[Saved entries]
_ _ _ _

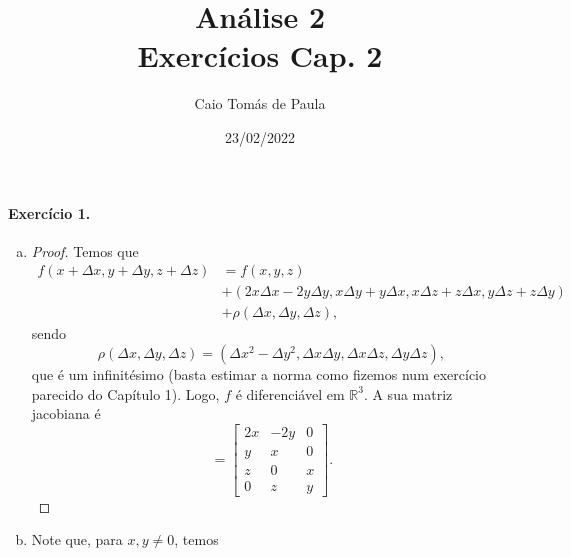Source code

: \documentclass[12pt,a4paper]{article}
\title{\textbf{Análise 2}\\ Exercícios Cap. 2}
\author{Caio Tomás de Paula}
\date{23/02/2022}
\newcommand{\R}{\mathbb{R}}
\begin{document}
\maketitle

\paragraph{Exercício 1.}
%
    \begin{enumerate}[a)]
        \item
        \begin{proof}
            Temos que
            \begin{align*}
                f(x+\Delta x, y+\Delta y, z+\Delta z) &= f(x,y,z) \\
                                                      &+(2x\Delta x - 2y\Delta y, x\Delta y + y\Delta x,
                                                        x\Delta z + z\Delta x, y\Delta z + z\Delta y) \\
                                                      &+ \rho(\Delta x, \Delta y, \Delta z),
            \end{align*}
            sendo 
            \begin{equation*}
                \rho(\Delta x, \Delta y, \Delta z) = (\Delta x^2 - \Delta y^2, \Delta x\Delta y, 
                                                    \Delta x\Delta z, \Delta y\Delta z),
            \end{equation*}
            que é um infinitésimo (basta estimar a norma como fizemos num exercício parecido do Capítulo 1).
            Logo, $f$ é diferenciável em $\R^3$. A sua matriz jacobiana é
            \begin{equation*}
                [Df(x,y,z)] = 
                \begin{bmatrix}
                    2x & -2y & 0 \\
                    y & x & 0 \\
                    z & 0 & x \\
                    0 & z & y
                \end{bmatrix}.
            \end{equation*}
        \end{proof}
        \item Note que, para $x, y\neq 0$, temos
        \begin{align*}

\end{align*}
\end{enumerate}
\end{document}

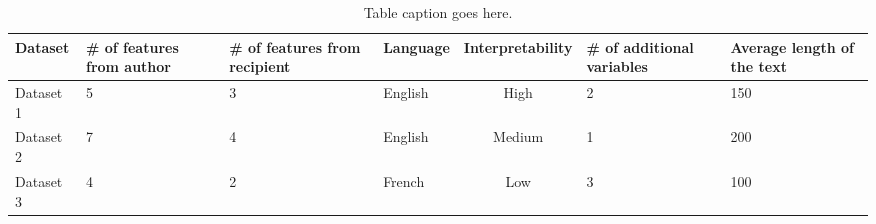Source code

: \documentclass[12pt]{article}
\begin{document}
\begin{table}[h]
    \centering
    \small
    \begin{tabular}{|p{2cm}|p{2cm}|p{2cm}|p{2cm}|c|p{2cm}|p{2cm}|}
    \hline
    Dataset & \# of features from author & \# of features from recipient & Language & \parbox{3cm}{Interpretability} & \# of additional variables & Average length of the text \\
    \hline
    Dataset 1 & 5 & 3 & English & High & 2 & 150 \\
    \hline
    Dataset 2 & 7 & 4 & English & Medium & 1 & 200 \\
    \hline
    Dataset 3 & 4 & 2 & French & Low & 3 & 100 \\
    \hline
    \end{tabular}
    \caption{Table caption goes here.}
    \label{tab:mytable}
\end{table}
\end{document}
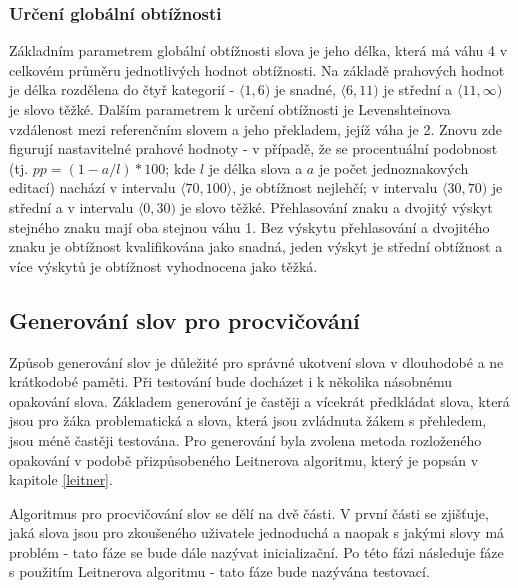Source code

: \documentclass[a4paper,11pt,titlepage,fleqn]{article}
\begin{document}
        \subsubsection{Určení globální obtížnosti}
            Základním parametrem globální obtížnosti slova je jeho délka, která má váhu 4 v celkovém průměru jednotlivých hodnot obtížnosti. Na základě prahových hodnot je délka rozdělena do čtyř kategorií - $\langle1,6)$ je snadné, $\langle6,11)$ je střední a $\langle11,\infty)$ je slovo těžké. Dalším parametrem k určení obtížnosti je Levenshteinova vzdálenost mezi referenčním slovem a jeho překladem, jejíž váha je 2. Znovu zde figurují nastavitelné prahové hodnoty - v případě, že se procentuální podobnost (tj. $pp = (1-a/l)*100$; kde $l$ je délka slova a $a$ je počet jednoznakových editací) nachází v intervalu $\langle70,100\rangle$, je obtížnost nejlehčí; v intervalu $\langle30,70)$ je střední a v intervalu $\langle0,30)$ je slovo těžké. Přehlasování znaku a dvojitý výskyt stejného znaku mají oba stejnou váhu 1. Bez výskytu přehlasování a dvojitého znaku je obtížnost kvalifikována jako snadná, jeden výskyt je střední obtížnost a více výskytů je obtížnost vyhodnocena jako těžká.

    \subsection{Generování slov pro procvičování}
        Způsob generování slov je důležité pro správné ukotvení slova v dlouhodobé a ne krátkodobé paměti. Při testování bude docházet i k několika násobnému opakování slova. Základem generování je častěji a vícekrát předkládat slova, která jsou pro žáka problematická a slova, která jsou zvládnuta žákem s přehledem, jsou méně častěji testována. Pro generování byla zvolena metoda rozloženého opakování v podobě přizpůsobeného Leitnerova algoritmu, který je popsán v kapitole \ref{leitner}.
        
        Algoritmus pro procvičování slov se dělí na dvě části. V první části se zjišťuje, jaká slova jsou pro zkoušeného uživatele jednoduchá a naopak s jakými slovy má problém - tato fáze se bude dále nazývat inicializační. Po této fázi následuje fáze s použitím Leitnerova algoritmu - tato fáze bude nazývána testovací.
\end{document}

_ _ _ _

Instructions to follow
Every record should come back exactly as it is, though none of the pictures should.

Output of the task
Source code

: \documentclass[12pt,a4paper]{article}
\title{\textbf{Análise 2}\\ Exercícios Cap. 2}
\author{Caio Tomás de Paula}
\date{23/02/2022}
\newcommand{\R}{\mathbb{R}}
\begin{document}
\maketitle

\paragraph{Exercício 1.}
%
    \begin{enumerate}[a)]
        \item
        \begin{proof}
            Temos que
            \begin{align*}
                f(x+\Delta x, y+\Delta y, z+\Delta z) &= f(x,y,z) \\
                                                      &+(2x\Delta x - 2y\Delta y, x\Delta y + y\Delta x,
                                                        x\Delta z + z\Delta x, y\Delta z + z\Delta y) \\
                                                      &+ \rho(\Delta x, \Delta y, \Delta z),
            \end{align*}
            sendo 
            \begin{equation*}
                \rho(\Delta x, \Delta y, \Delta z) = (\Delta x^2 - \Delta y^2, \Delta x\Delta y, 
                                                    \Delta x\Delta z, \Delta y\Delta z),
            \end{equation*}
            que é um infinitésimo (basta estimar a norma como fizemos num exercício parecido do Capítulo 1).
            Logo, $f$ é diferenciável em $\R^3$. A sua matriz jacobiana é
            \begin{equation*}
                [Df(x,y,z)] = 
                \begin{bmatrix}
                    2x & -2y & 0 \\
                    y & x & 0 \\
                    z & 0 & x \\
                    0 & z & y
                \end{bmatrix}.
            \end{equation*}
        \end{proof}
        \item Note que, para $x, y\neq 0$, temos
        \begin{align*}

\end{align*}
\end{enumerate}
\end{document}

Source code

: \documentclass[12pt]{article}
\begin{document}
\begin{table}[h]
    \centering
    \small
    \begin{tabular}{|p{2cm}|p{2cm}|p{2cm}|p{2cm}|c|p{2cm}|p{2cm}|}
    \hline
    Dataset & \# of features from author & \# of features from recipient & Language & \parbox{3cm}{Interpretability} & \# of additional variables & Average length of the text \\
    \hline
    Dataset 1 & 5 & 3 & English & High & 2 & 150 \\
    \hline
    Dataset 2 & 7 & 4 & English & Medium & 1 & 200 \\
    \hline
    Dataset 3 & 4 & 2 & French & Low & 3 & 100 \\
    \hline
    \end{tabular}
    \caption{Table caption goes here.}
    \label{tab:mytable}
\end{table}
\end{document}
Source code

: \documentclass[a4paper,11pt,titlepage,fleqn]{article}
\begin{document}
        \subsubsection{Určení globální obtížnosti}
            Základním parametrem globální obtížnosti slova je jeho délka, která má váhu 4 v celkovém průměru jednotlivých hodnot obtížnosti. Na základě prahových hodnot je délka rozdělena do čtyř kategorií - $\langle1,6)$ je snadné, $\langle6,11)$ je střední a $\langle11,\infty)$ je slovo těžké. Dalším parametrem k určení obtížnosti je Levenshteinova vzdálenost mezi referenčním slovem a jeho překladem, jejíž váha je 2. Znovu zde figurují nastavitelné prahové hodnoty - v případě, že se procentuální podobnost (tj. $pp = (1-a/l)*100$; kde $l$ je délka slova a $a$ je počet jednoznakových editací) nachází v intervalu $\langle70,100\rangle$, je obtížnost nejlehčí; v intervalu $\langle30,70)$ je střední a v intervalu $\langle0,30)$ je slovo těžké. Přehlasování znaku a dvojitý výskyt stejného znaku mají oba stejnou váhu 1. Bez výskytu přehlasování a dvojitého znaku je obtížnost kvalifikována jako snadná, jeden výskyt je střední obtížnost a více výskytů je obtížnost vyhodnocena jako těžká.

    \subsection{Generování slov pro procvičování}
        Způsob generování slov je důležité pro správné ukotvení slova v dlouhodobé a ne krátkodobé paměti. Při testování bude docházet i k několika násobnému opakování slova. Základem generování je častěji a vícekrát předkládat slova, která jsou pro žáka problematická a slova, která jsou zvládnuta žákem s přehledem, jsou méně častěji testována. Pro generování byla zvolena metoda rozloženého opakování v podobě přizpůsobeného Leitnerova algoritmu, který je popsán v kapitole \ref{leitner}.
        
        Algoritmus pro procvičování slov se dělí na dvě části. V první části se zjišťuje, jaká slova jsou pro zkoušeného uživatele jednoduchá a naopak s jakými slovy má problém - tato fáze se bude dále nazývat inicializační. Po této fázi následuje fáze s použitím Leitnerova algoritmu - tato fáze bude nazývána testovací.
\end{document}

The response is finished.